## Directions
Your job is to print, exactly, the lines in the data below from the line with "This includes my" through the line with "# Dataset description", both included, and to omit any picture.

## Task inputs
^^^^^^^^^^^^^^^^

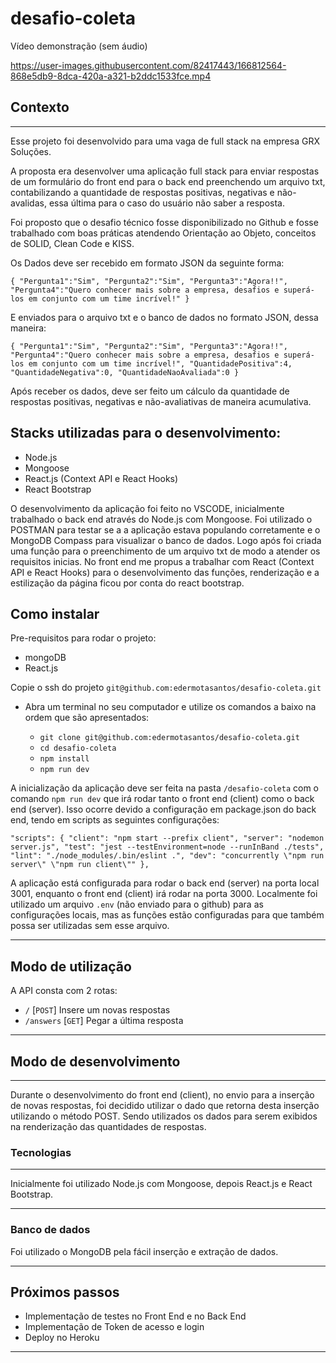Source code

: # desafio-coleta


Vídeo demonstração (sem áudio)

https://user-images.githubusercontent.com/82417443/166812564-868e5db9-8dca-420a-a321-b2ddc1533fce.mp4

## Contexto

---

Esse projeto foi desenvolvido para uma vaga de full stack na empresa GRX Soluções.

A proposta era desenvolver uma aplicação full stack para enviar respostas de um formulário do front end para o back end preenchendo um arquivo txt, contabilizando a quantidade de respostas positivas, negativas e não-avalidas, essa última para o caso do usuário não saber a resposta. 

Foi proposto que o desafio técnico fosse disponibilizado no Github e fosse trabalhado com boas práticas atendendo Orientação ao Objeto, conceitos de SOLID, Clean Code e KISS.

Os Dados deve ser recebido em formato JSON da seguinte forma:

`{
  "Pergunta1":"Sim",
  "Pergunta2":"Sim",
  "Pergunta3":"Agora!!",
  "Pergunta4":"Quero conhecer mais sobre a empresa, desafios e superá-los em
  conjunto com um time incrível!"
}`

E enviados para o arquivo txt e o banco de dados no formato JSON, dessa maneira:

`{
  "Pergunta1":"Sim",
  "Pergunta2":"Sim",
  "Pergunta3":"Agora!!",
  "Pergunta4":"Quero conhecer mais sobre a empresa, desafios e superá-los em
  conjunto com um time incrível!",
  "QuantidadePositiva":4,
  "QuantidadeNegativa":0,
  "QuantidadeNaoAvaliada":0
}`

Após receber os dados, deve ser feito um cálculo da quantidade de respostas positivas, negativas e não-avaliativas de maneira acumulativa.

## Stacks utilizadas para o desenvolvimento:
- Node.js
- Mongoose
- React.js (Context API e React Hooks)
- React Bootstrap

O desenvolvimento da aplicação foi feito no VSCODE, inicialmente trabalhado o back end através do Node.js com Mongoose. Foi utilizado o POSTMAN para testar se a a aplicação estava populando corretamente e o MongoDB Compass para visualizar o banco de dados. Logo após foi criada uma função para o preenchimento de um arquivo txt de modo a atender os requisitos inicias.
No front end me propus a trabalhar com React (Context API e React Hooks) para o desenvolvimento das funções, renderização e a estilização da página ficou por conta do react bootstrap.

## Como instalar

Pre-requisitos para rodar o projeto: 
- mongoDB
- React.js

Copie o ssh do projeto `git@github.com:edermotasantos/desafio-coleta.git`

* Abra um terminal no seu computador e utilize os comandos a baixo na ordem que são apresentados:

  * `git clone git@github.com:edermotasantos/desafio-coleta.git`
  * `cd desafio-coleta`
  * `npm install`
  * `npm run dev`

A inicialização da aplicação deve ser feita na pasta `/desafio-coleta` com o comando `npm run dev` que irá rodar tanto o front end (client) como o back end (server). Isso ocorre devido a configuração em package.json do back end, tendo em scripts as seguintes configurações:

`"scripts": {
    "client": "npm start --prefix client",
    "server": "nodemon server.js",
    "test": "jest --testEnvironment=node --runInBand ./tests",
    "lint": "./node_modules/.bin/eslint .",
    "dev": "concurrently \"npm run server\" \"npm run client\""
  },`
  
  A aplicação está configurada para rodar o back end (server) na porta local 3001, enquanto o front end (client) irá rodar na porta 3000. Localmente foi utilizado um arquivo `.env` (não enviado para o github) para as configurações locais, mas as funções estão configuradas para que também possa ser utilizadas sem esse arquivo.

---

## Modo de utilização

A API consta com 2 rotas: 
* `/` [`POST`] Insere um novas respostas
 * `/answers` [`GET`]  Pegar a última resposta
---

## Modo de desenvolvimento

---
Durante o desenvolvimento do front end (client), no envio para a inserção de novas respostas, foi decidido utilizar o dado que retorna desta inserção utilizando o método POST. Sendo utilizados os dados para serem exibidos na renderização das quantidades de respostas.

### Tecnologias

---

Inicialmente foi utilizado Node.js com Mongoose, depois React.js e React Bootstrap.

---

### Banco de dados

Foi utilizado o MongoDB pela fácil inserção e extração de dados.

---

## Próximos passos

* Implementação de testes no Front End e no Back End
* Implementação de Token de acesso e login
* Deploy no Heroku


---



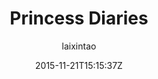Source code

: ---
title: "Princess Diaries"
github: https://github.com/laixintao/Princess-Diaries
demo: http://laixintao.github.io/Princess-Diaries.html 
author: laixintao

ssg:
  - Jekyll
cms:
  - No Cms
date: 2015-11-21T15:15:37Z
github_branch: master
description: "👸 A jekyll theme."
---
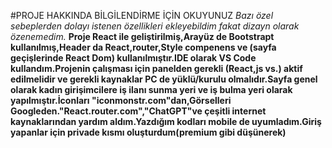 #PROJE HAKKINDA BİLGİLENDİRME İÇİN OKUYUNUZ
*Bazı özel sebeplerden dolayı istenen özellikleri ekleyebildim fakat dizayn olarak özenemedim.*
**Proje React ile geliştirilmiş,Arayüz de Bootstrapt kullanılmış,Header da React,router,Style compenens ve (sayfa geçişlerinde React Dom) kullanılmıştır.IDE olarak VS Code kullandım.Projenin çalışması için panelden gerekli (React,js vs.) aktif edilmelidir ve gerekli kaynaklar PC de yüklü/kurulu olmalıdır.Sayfa genel olarak kadın girişimcilere iş ilanı sunma yeri ve iş bulma yeri olarak yapılmıştır.İconları "iconmonstr.com"dan,Görselleri Googleden."React.router.com","ChatGPT"ve çeşitli internet kaynaklarından yardım aldım.Yazdığım kodları mobile de uyumladım.Giriş yapanlar için privade kısmı oluşturdum(premium gibi düşünerek)**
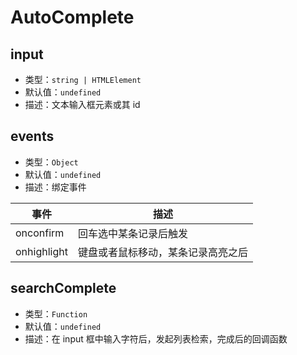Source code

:# AutoComplete

## input

- 类型：`string | HTMLElement`
- 默认值：`undefined`
- 描述：文本输入框元素或其 id

## events

- 类型：`Object`
- 默认值：`undefined`
- 描述：绑定事件

| 事件        | 描述                               |
| ----------- | ---------------------------------- |
| onconfirm   | 回车选中某条记录后触发             |
| onhighlight | 键盘或者鼠标移动，某条记录高亮之后 |

## searchComplete

- 类型：`Function`
- 默认值：`undefined`
- 描述：在 input 框中输入字符后，发起列表检索，完成后的回调函数
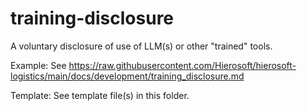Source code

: # training-disclosure
A voluntary disclosure of use of LLM(s) or other "trained" tools.

Example: See <https://raw.githubusercontent.com/Hierosoft/hierosoft-logistics/main/docs/development/training_disclosure.md>

Template: See template file(s) in this folder.
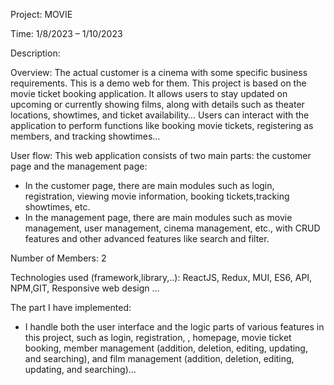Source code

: Project: MOVIE

Time: 1/8/2023 – 1/10/2023

Description:

Overview: The actual customer is a cinema with some specific business requirements. This is a demo web for them. This project is based on the movie ticket booking application. It allows users to stay updated on upcoming or currently showing films, along with details such as theater locations, showtimes, and ticket availability… Users can interact with the application to perform functions like booking movie tickets, registering as members, and tracking showtimes…

User flow: This web application consists of two main parts: the customer page and the management page:
+ In the customer page, there are main modules such as login, registration, viewing movie information, booking tickets,tracking showtimes, etc.
+ In the management page, there are main modules such as movie management, user management, cinema management, etc., with CRUD features and other advanced features like search and filter.

Number of Members: 2

Technologies used (framework,library,..): ReactJS, Redux, MUI, ES6, API, NPM,GIT, Responsive web design …

The part I have implemented: 
+ I handle both the user interface and the logic parts of various features in this project, such as login, registration, , homepage, movie ticket booking, member management (addition, deletion, editing, updating, and searching), and film management (addition, deletion, editing, updating, and searching)…
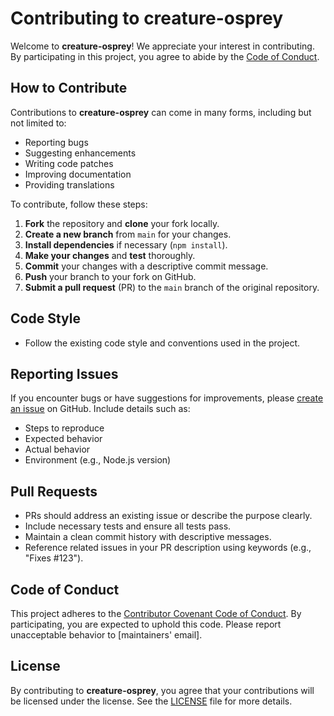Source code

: # Contributing to creature-osprey

Welcome to **creature-osprey**! We appreciate your interest in contributing. By participating in this project, you agree to abide by the [Code of Conduct](./CODE_OF_CONDUCT.md).

## How to Contribute

Contributions to **creature-osprey** can come in many forms, including but not limited to:

- Reporting bugs
- Suggesting enhancements
- Writing code patches
- Improving documentation
- Providing translations

To contribute, follow these steps:

1. **Fork** the repository and **clone** your fork locally.
2. **Create a new branch** from `main` for your changes.
3. **Install dependencies** if necessary (`npm install`).
4. **Make your changes** and **test** thoroughly.
5. **Commit** your changes with a descriptive commit message.
6. **Push** your branch to your fork on GitHub.
7. **Submit a pull request** (PR) to the `main` branch of the original repository.

## Code Style

- Follow the existing code style and conventions used in the project.

## Reporting Issues

If you encounter bugs or have suggestions for improvements, please [create an issue](https://github.com/apply-creatures/creature-osprey/issues/new) on GitHub. Include details such as:

- Steps to reproduce
- Expected behavior
- Actual behavior
- Environment (e.g., Node.js version)

## Pull Requests

- PRs should address an existing issue or describe the purpose clearly.
- Include necessary tests and ensure all tests pass.
- Maintain a clean commit history with descriptive messages.
- Reference related issues in your PR description using keywords (e.g., "Fixes #123").

## Code of Conduct

This project adheres to the [Contributor Covenant Code of Conduct](./CODE_OF_CONDUCT.md). By participating, you are expected to uphold this code. Please report unacceptable behavior to [maintainers' email].

## License

By contributing to **creature-osprey**, you agree that your contributions will be licensed under the license. See the [LICENSE](./LICENSE) file for more details.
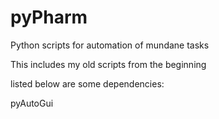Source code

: # pyPharm
Python scripts for automation of mundane tasks 

This includes my old scripts from the beginning

listed below are some dependencies:


pyAutoGui
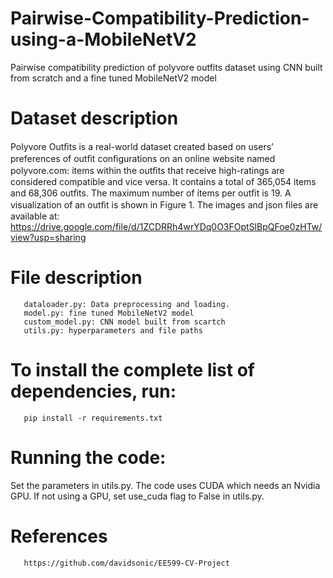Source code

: # Pairwise-Compatibility-Prediction-using-a-MobileNetV2
Pairwise compatibility prediction of polyvore outfits dataset using CNN built from scratch and a fine tuned MobileNetV2 model

# Dataset description
Polyvore Outﬁts is a real-world dataset created based on users’ preferences of outﬁt conﬁgurations on an online website named polyvore.com: items within the outﬁts that receive high-ratings are considered compatible and vice versa. It contains a total of 365,054 items and 68,306 outﬁts. The maximum number of items per outﬁt is 19. A visualization of an outﬁt is shown in Figure 1. The images and json files are available at: https://drive.google.com/file/d/1ZCDRRh4wrYDq0O3FOptSlBpQFoe0zHTw/view?usp=sharing

# File description
       dataloader.py: Data preprocessing and loading.
       model.py: fine tuned MobileNetV2 model
       custom_model.py: CNN model built from scartch
       utils.py: hyperparameters and file paths

# To install the complete list of dependencies, run:
       pip install -r requirements.txt

# Running the code:
Set the parameters in utils.py. The code uses CUDA which needs an Nvidia GPU. If not using a GPU, set use_cuda flag to False in utils.py.

# References
       https://github.com/davidsonic/EE599-CV-Project
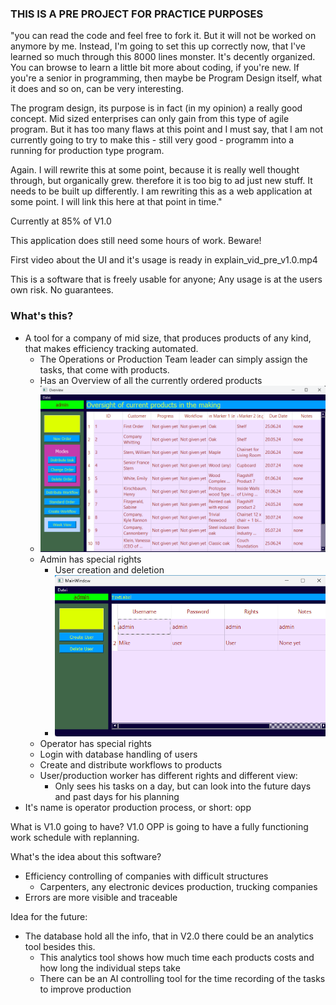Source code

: ### THIS IS A PRE PROJECT FOR PRACTICE PURPOSES
"you can read the code and feel free to fork it. But it will not be worked on anymore by me.
Instead, I'm going to set this up correctly now, that I've learned so much through this 8000 lines monster. 
It's decently organized. You can browse to learn a little bit more about coding, if you're new. 
If you're a senior in programming, then maybe be Program Design itself, what it does and so on, can be very interesting.

The program design, its purpose is in fact (in my opinion) a really good concept. Mid sized enterprises can only gain from this type of agile 
program. But it has too many flaws at this point and I must say, that I am not currently going to try to make this - still very good - programm into 
a running for production type program. 

Again. I will rewrite this at some point, because it is really well thought through, but organically grew. therefore it is too big to ad just new stuff. 
It needs to be built up differently. I am rewriting this as a web application at some point. I will link this here at that point in time."

Currently at 85% of V1.0

This application does still need some hours of work. Beware!

First video about the UI and it's usage is ready in explain_vid_pre_v1.0.mp4 

This is a software that is freely usable for anyone; Any usage is at the users own risk. No guarantees.

### What's this?
* A tool for a company of mid size, that produces products of any kind, that makes efficiency tracking automated.
  * The Operations or Production Team leader can simply assign the tasks, that come with products.
  * Has an Overview of all the currently ordered products
  * ![img.png](img.png)
  * Admin has special rights
    * User creation and deletion
    * ![img_1.png](img_1.png)
  * Operator has special rights
  * Login with database handling of users
  * Create and distribute workflows to products
  * User/production worker has different rights and different view:
    * Only sees his tasks on a day, but can look into the future days and past days for his planning
* It's name is operator production process, or short: opp

What is V1.0 going to have?
V1.0 OPP is going to have a fully functioning work schedule with replanning.

What's the idea about this software?
* Efficiency controlling of companies with difficult structures
  * Carpenters, any electronic devices production, trucking companies
* Errors are more visible and traceable 

Idea for the future:
* The database hold all the info, that in V2.0 there could be an analytics tool besides this.
  * This analytics tool shows how much time each products costs and how long the individual steps take
  * There can be an AI controlling tool for the time recording of the tasks to improve production

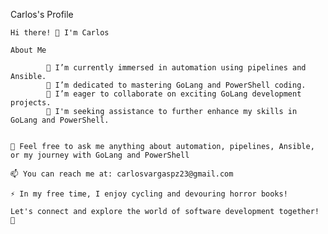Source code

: 
Carlos's Profile




    Hi there! 👋 I'm Carlos

    About Me

            🔭 I’m currently immersed in automation using pipelines and Ansible.
            🌱 I’m dedicated to mastering GoLang and PowerShell coding.
            👯 I’m eager to collaborate on exciting GoLang development projects.
            🤔 I'm seeking assistance to further enhance my skills in GoLang and PowerShell.


    💬 Feel free to ask me anything about automation, pipelines, Ansible, or my journey with GoLang and PowerShell

    📫 You can reach me at: carlosvargaspz23@gmail.com

    ⚡ In my free time, I enjoy cycling and devouring horror books!

    Let's connect and explore the world of software development together! 🚀
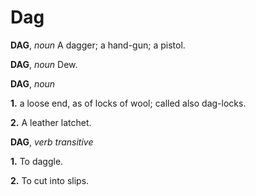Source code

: # Dag

**DAG**, _noun_ A dagger; a hand-gun; a pistol.

**DAG**, _noun_ Dew.

**DAG**, _noun_

**1.** a loose end, as of locks of wool; called also dag-locks.

**2.** A leather latchet.

**DAG**, _verb transitive_

**1.** To daggle.

**2.** To cut into slips.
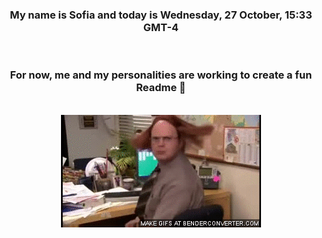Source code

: 


<div align="center">
<h3 >My name is Sofia and today is Wednesday, 27 October, 15:33 GMT-4</h3><br>
<h3 >For now, me and my personalities are working to create a fun Readme 👋
</h3><br>
<img src='img/dwight.gif' alt='working...'/>
</div>
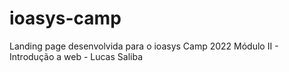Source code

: # ioasys-camp

Landing page desenvolvida para o ioasys Camp 2022
Módulo II - Introdução a web - Lucas Saliba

^^^^^^^^^^^^^^^^

## Solution below
This includes my old scripts from the beginning

listed below are some dependencies:


pyAutoGui
Source code

: # Pairwise-Compatibility-Prediction-using-a-MobileNetV2
Pairwise compatibility prediction of polyvore outfits dataset using CNN built from scratch and a fine tuned MobileNetV2 model

# Dataset description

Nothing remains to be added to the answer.